DB: Apart from there’s around 19 million of them in circulation and there will be 21 million in total, unless the program that creates them is altered, not much beyond its wild swings and illegitimate usage. But that won’t stop people investing in the hope they’re onto the next big thing that could make them millions. However, because of the uncertainty surrounding the asset class investors should tread carefully.

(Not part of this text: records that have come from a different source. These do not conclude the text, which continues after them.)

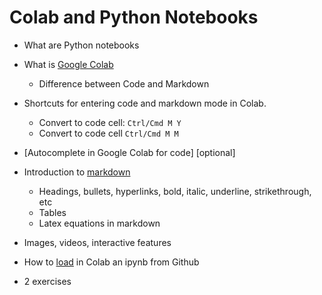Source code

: # Colab and Python Notebooks


- What are Python notebooks
- What is [Google Colab](https://colab.research.google.com/notebooks/basic_features_overview.ipynb)
    - Difference between Code and Markdown
- Shortcuts for entering code and markdown mode in Colab.
    - Convert to code cell:	`Ctrl/Cmd M Y`
    - Convert to code cell	`Ctrl/Cmd M M`
- [Autocomplete in Google Colab for code] [optional]
- Introduction to [markdown](https://colab.research.google.com/notebooks/markdown_guide.ipynb)
    - Headings, bullets, hyperlinks, bold, italic, underline, strikethrough, etc
    - Tables
    - Latex equations in markdown
- Images, videos, interactive features
- How to [load](https://colab.research.google.com/github/googlecolab/colabtools/blob/master/notebooks/colab-github-demo.ipynb) in Colab an ipynb from Github

- 2 exercises
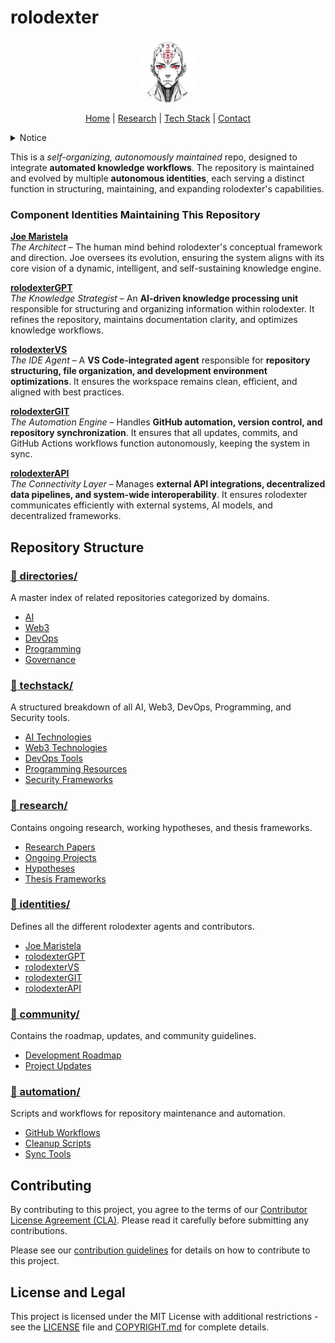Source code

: # rolodexter

<p align="center">
  <a href="https://github.com/rolodexter/rolodexter">
    <img src="assets/images/rolodexter_logo.jpg" alt="rolodexter Logo" width="100px" style="border-radius: 50%;">
  </a>
</p>

<p align="center">
  <a href="README.md">Home</a> | <a href="research/">Research</a> | <a href="techstack/">Tech Stack</a> | <a href="community/">Contact</a>
</p>

<details>
<summary>Notice</summary>

This repository is protected by copyright and subject to usage restrictions. See the [Copyright Notice](COPYRIGHT.md) for details.
</details>

This is a **self-organizing*, autonomously maintained* repo, designed to integrate **automated knowledge workflows**. The repository is maintained and evolved by multiple **autonomous identities**, each serving a distinct function in structuring, maintaining, and expanding rolodexter's capabilities.  

### **Component Identities Maintaining This Repository**  

**[Joe Maristela](./identities/joe-maristela.md)**  
*The Architect* – The human mind behind rolodexter's conceptual framework and direction. Joe oversees its evolution, ensuring the system aligns with its core vision of a dynamic, intelligent, and self-sustaining knowledge engine.  

**[rolodexterGPT](./identities/rolodexterGPT.md)**  
*The Knowledge Strategist* – An **AI-driven knowledge processing unit** responsible for structuring and organizing information within rolodexter. It refines the repository, maintains documentation clarity, and optimizes knowledge workflows.  

**[rolodexterVS](./identities/rolodexterVS.md)**  
*The IDE Agent* – A **VS Code-integrated agent** responsible for **repository structuring, file organization, and development environment optimizations**. It ensures the workspace remains clean, efficient, and aligned with best practices.  

**[rolodexterGIT](./identities/rolodexterGIT.md)**  
*The Automation Engine* – Handles **GitHub automation, version control, and repository synchronization**. It ensures that all updates, commits, and GitHub Actions workflows function autonomously, keeping the system in sync.  

**[rolodexterAPI](./identities/rolodexterAPI.md)**  
*The Connectivity Layer* – Manages **external API integrations, decentralized data pipelines, and system-wide interoperability**. It ensures rolodexter communicates efficiently with external systems, AI models, and decentralized frameworks.  

## Repository Structure

### [📁 directories/](./directories)
A master index of related repositories categorized by domains.
- [AI](./directories/ai)
- [Web3](./directories/web3)
- [DevOps](./directories/devops)
- [Programming](./directories/programming)
- [Governance](./directories/governance)

### [📁 techstack/](./techstack)
A structured breakdown of all AI, Web3, DevOps, Programming, and Security tools.
- [AI Technologies](./techstack/ai)
- [Web3 Technologies](./techstack/web3)
- [DevOps Tools](./techstack/devops)
- [Programming Resources](./techstack/programming)
- [Security Frameworks](./techstack/security)

### [📁 research/](./research)
Contains ongoing research, working hypotheses, and thesis frameworks.
- [Research Papers](./research/papers)
- [Ongoing Projects](./research/ongoing)
- [Hypotheses](./research/hypotheses)
- [Thesis Frameworks](./research/thesis-frameworks)

### [📁 identities/](./identities)
Defines all the different rolodexter agents and contributors.
- [Joe Maristela](./identities/joe-maristela.md)
- [rolodexterGPT](./identities/rolodexterGPT.md)
- [rolodexterVS](./identities/rolodexterVS.md)
- [rolodexterGIT](./identities/rolodexterGIT.md)
- [rolodexterAPI](./identities/rolodexterAPI.md)

### [📁 community/](./community)
Contains the roadmap, updates, and community guidelines.
- [Development Roadmap](./community/roadmap.md)
- [Project Updates](./community/updates.md)

### [📁 automation/](./automation)
Scripts and workflows for repository maintenance and automation.
- [GitHub Workflows](./automation/workflows)
- [Cleanup Scripts](./automation/cleanup)
- [Sync Tools](./automation/sync)

## Contributing

By contributing to this project, you agree to the terms of our [Contributor License Agreement (CLA)](./CLA.md). Please read it carefully before submitting any contributions.

Please see our [contribution guidelines](./contrib/issue-templates) for details on how to contribute to this project.

## License and Legal

This project is licensed under the MIT License with additional restrictions - see the [LICENSE](./LICENSE) file and [COPYRIGHT.md](./COPYRIGHT.md) for complete details.

<link rel="stylesheet" type="text/css" href="assets/style.css">
<script src="assets/script.js"></script>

MD: Once you've made the decision to allocate, you know, the best performance for crypto has typically come from five to 10 trading days every year. So I think it's just a good asset for investors who are comfortable with the volatility and are comfortable with this idea of having a small slice of exposure to this new digital infrastructure in their portfolio. But I do think that assets like Bitcoin in, in this allocation can be great way again, to add a bit of diversification, add a bit of exposure. And lastly, just one thing I'll add, I do think the outcome here is, is rather binary. If public blockchain infrastructure does what I believe it will, I think, you know, the potential is absolutely tremendous. Now, again, there's some active management required in terms of understanding what those assets will be and what those investment opportunities are. And by the way, there's also ways to play that theme in the public equity side. So it's not necessarily buying exposure to cryptocurrencies themselves directly. There are a lot of different ways we can get exposure to crypto through publicly listed equities, but I do think new slice in the portfolio, a small one to 4% allocation, adjusting quarterly. And then again, really viewing it as a long term opportunity rather than something you're constantly adjusting and, and sort of re relocating too,
MD: As we know, as investors changes in sentiment are typically followed by changes in portfolio allocations may take time. There may be lag. I think many allocators are trying to figure out their, their approach. But I do think we will see some major moves over the coming months and years that I think will start to really catalyze a more formal, large scale movement into the crypto currency sector. And again, I think the question is where and how that will shake out who the beneficiaries that will be that's my job is figuring out how to invest in that shift.
AT: This is a long term trend that's not going away. So this is the very beginning of it. I'm not surprised there's a lot more interest because people are waking up to where this might go at some point. I think it's more about the timeline than anything else at this stage.